What the task asks
Please copy every record below exactly, but leave the pictures out.

Entries supplied

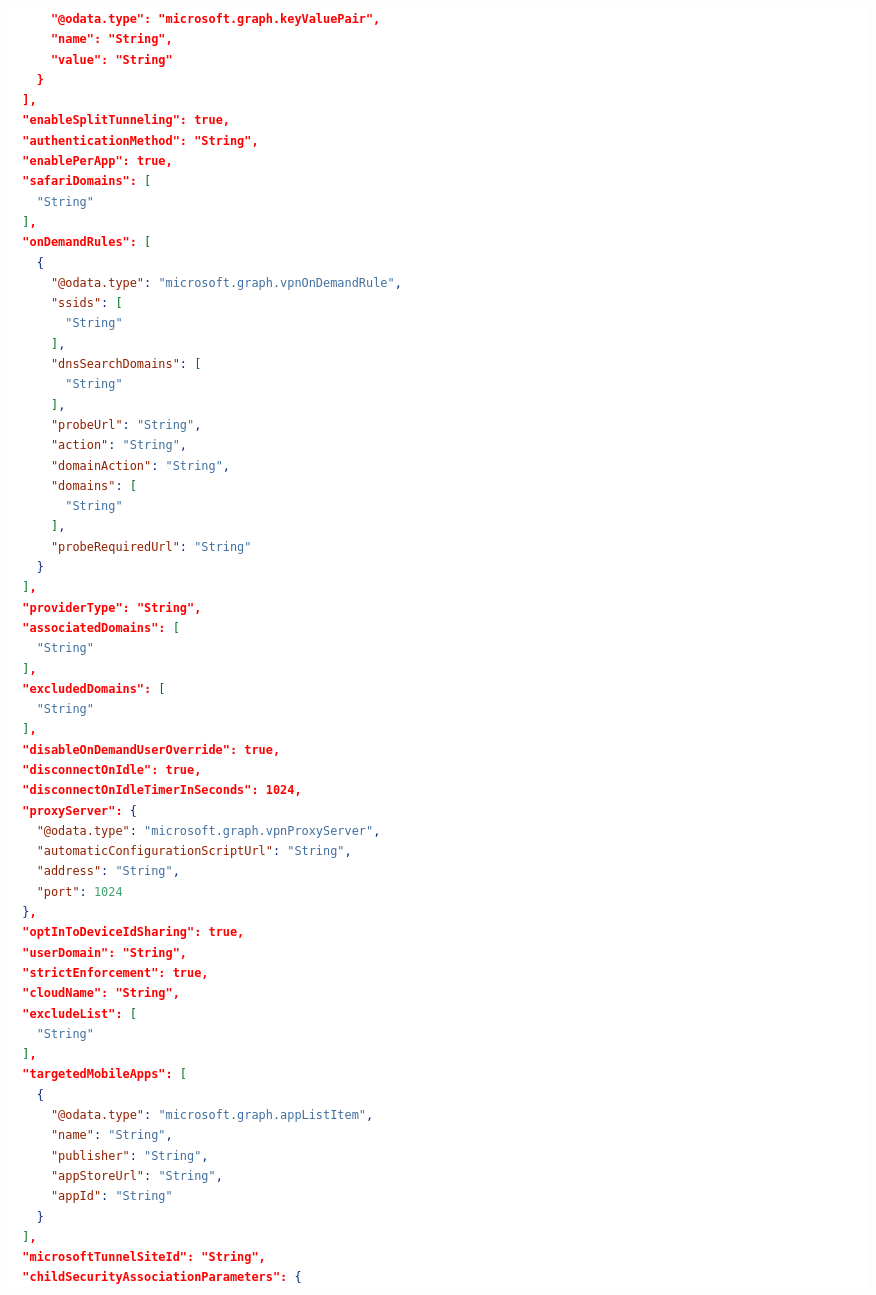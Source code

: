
 ``` json
      "@odata.type": "microsoft.graph.keyValuePair",
      "name": "String",
      "value": "String"
    }
  ],
  "enableSplitTunneling": true,
  "authenticationMethod": "String",
  "enablePerApp": true,
  "safariDomains": [
    "String"
  ],
  "onDemandRules": [
    {
      "@odata.type": "microsoft.graph.vpnOnDemandRule",
      "ssids": [
        "String"
      ],
      "dnsSearchDomains": [
        "String"
      ],
      "probeUrl": "String",
      "action": "String",
      "domainAction": "String",
      "domains": [
        "String"
      ],
      "probeRequiredUrl": "String"
    }
  ],
  "providerType": "String",
  "associatedDomains": [
    "String"
  ],
  "excludedDomains": [
    "String"
  ],
  "disableOnDemandUserOverride": true,
  "disconnectOnIdle": true,
  "disconnectOnIdleTimerInSeconds": 1024,
  "proxyServer": {
    "@odata.type": "microsoft.graph.vpnProxyServer",
    "automaticConfigurationScriptUrl": "String",
    "address": "String",
    "port": 1024
  },
  "optInToDeviceIdSharing": true,
  "userDomain": "String",
  "strictEnforcement": true,
  "cloudName": "String",
  "excludeList": [
    "String"
  ],
  "targetedMobileApps": [
    {
      "@odata.type": "microsoft.graph.appListItem",
      "name": "String",
      "publisher": "String",
      "appStoreUrl": "String",
      "appId": "String"
    }
  ],
  "microsoftTunnelSiteId": "String",
  "childSecurityAssociationParameters": {
```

Expected answer
Source code

:
 ``` json
      "@odata.type": "microsoft.graph.keyValuePair",
      "name": "String",
      "value": "String"
    }
  ],
  "enableSplitTunneling": true,
  "authenticationMethod": "String",
  "enablePerApp": true,
  "safariDomains": [
    "String"
  ],
  "onDemandRules": [
    {
      "@odata.type": "microsoft.graph.vpnOnDemandRule",
      "ssids": [
        "String"
      ],
      "dnsSearchDomains": [
        "String"
      ],
      "probeUrl": "String",
      "action": "String",
      "domainAction": "String",
      "domains": [
        "String"
      ],
      "probeRequiredUrl": "String"
    }
  ],
  "providerType": "String",
  "associatedDomains": [
    "String"
  ],
  "excludedDomains": [
    "String"
  ],
  "disableOnDemandUserOverride": true,
  "disconnectOnIdle": true,
  "disconnectOnIdleTimerInSeconds": 1024,
  "proxyServer": {
    "@odata.type": "microsoft.graph.vpnProxyServer",
    "automaticConfigurationScriptUrl": "String",
    "address": "String",
    "port": 1024
  },
  "optInToDeviceIdSharing": true,
  "userDomain": "String",
  "strictEnforcement": true,
  "cloudName": "String",
  "excludeList": [
    "String"
  ],
  "targetedMobileApps": [
    {
      "@odata.type": "microsoft.graph.appListItem",
      "name": "String",
      "publisher": "String",
      "appStoreUrl": "String",
      "appId": "String"
    }
  ],
  "microsoftTunnelSiteId": "String",
  "childSecurityAssociationParameters": {
```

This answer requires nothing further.